Atina’da varlıklı bir ailede dünyaya gelen Agnodice'nin İskenderiye’ye tıp eğitimi almak için gittiği gün hayatı tamamen değişti. Pek çok kadavra üzerinde incelemeler yapma fırsatı bulduğu çalışmalarda özellikle kadın anatomisine merak sarmıştır. Tıp eğitimini tamamladıktan sonra Atina’ya döndü fakat bir sorun vardı. Kadınların doktor olması yasaktı.
Yasağı öğrenince gözyaşlarına boğulan Agnodice, gözyaşlarıyla birlikte saçlarını kazıdı. Bir kadın olarak yoktu ama belki erkek kılığında bir şansı olabilir miydi?

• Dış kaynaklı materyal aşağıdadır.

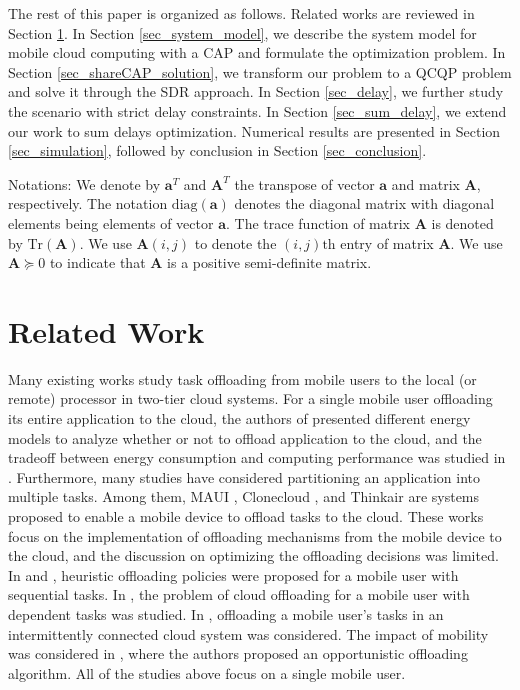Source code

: \documentclass[10pt,journal,compsoc]{IEEEtran}
\begin{document}
The rest of this paper is organized as follows. Related works are
reviewed in Section \ref{sec_related_work}. In Section
\ref{sec_system_model}, we describe the system model for mobile
cloud computing with a CAP and formulate the optimization problem.
In Section \ref{sec_shareCAP_solution}, we transform our problem to
a QCQP problem and solve it through the SDR approach. In Section
\ref{sec_delay}, we further study the scenario with strict delay
constraints. In Section \ref{sec_sum_delay}, we extend our work to
sum delays optimization. Numerical results are presented in Section
\ref{sec_simulation}, followed by conclusion in Section
\ref{sec_conclusion}.

Notations: We denote by $\mathbf{a}^T$ and $\mathbf{A}^T$ the
transpose of vector $\mathbf{a}$ and matrix $\mathbf{A}$,
respectively. The notation $\mathrm{diag}(\mathbf{a})$ denotes the
diagonal matrix with diagonal elements being elements of vector
$\mathbf{a}$. The trace function of matrix $\mathbf{A}$ is denoted
by $\mathrm{Tr}(\mathbf{A})$. We use $\mathbf{A}(i,j)$ to denote the
$(i,j)\mathrm{th}$ entry of matrix $\mathbf{A}$. We use $\mathbf{A}
\succeq 0$ to indicate that $\mathbf{A}$ is a positive semi-definite
matrix.

\section{Related Work}\label{sec_related_work} Many existing
works study task offloading from mobile users to the local (or
remote) processor in two-tier cloud systems. For a single mobile
user offloading its entire application to the cloud, the authors of
\cite{kumar2010,zhang2013,wen2012} presented different energy models
to analyze whether or not to offload application to the cloud, and
the tradeoff between energy consumption and computing performance
was studied in \cite{barbarossa2013,munoz2015}. Furthermore, many
studies have considered partitioning an application into multiple tasks. Among
them, MAUI \cite{cuervo2010}, Clonecloud \cite{chun2011}, and Thinkair
\cite{kosta2012} are systems proposed to enable a mobile device to
offload tasks to the cloud. These works focus on the implementation
of offloading mechanisms from the mobile device to the cloud, and
the discussion on optimizing the offloading decisions was limited.
In \cite{zhang2012} and \cite{zhang2013infocom}, heuristic
offloading policies were proposed for a mobile user with sequential
tasks.
 In \cite{mahmoodi2016,kao2015,wu2016}, the problem of cloud offloading for a mobile user
with dependent tasks was studied. In \cite{zhang2015}, offloading a
mobile user's tasks in an intermittently connected cloud system was
considered.
The impact of mobility was considered in \cite{Truong-Huu2014},
where the authors proposed an opportunistic offloading algorithm.
All of the studies above focus on a single mobile user.
\end{document}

Doğduğu topraklar ile özlem gidermek için sokakta dolaştığı bir gün korkunç bir çığlık duydu. Bir kadın sancılar içinde acı çekmektedir. Hemen kadının yardımına koşar ama kadın onun bir erkek olduğunu düşünerek yardımı önce kabul etmez. Agnodice kadın olduğunu söyleyince doğum gerçekleşir. Zamanla kulaktan kulağa bir kadın doktorun varlığı duyulur.
Tabii rakip olan erkekler bu durumdan rahatsız olurlar. E tabii yasak da var. Şikayetler ses getirir ve Agnodice halk mahkemesine çıkarılır. Karar üzücüdür. Çünkü Agnodice idama mahkum edilir. Ama Atina sokaklarında önü alınamayan bir hareket başlar. Kadınlar isyan eder. Yargıç grubu isyanı ilk etapta ciddiye almaz.
Ama kadınlar ve inadı düşünülürse tabii ki kadınlar, doktorları serbest kalana kadar geri adım atmaz. Mahkeme daha da geç olmadan kararını açıklar. Agnodice kadınlara yaptığı yardımlar konusunda suçsuzdur. Artık kadınlar da doktorluk yapabilir.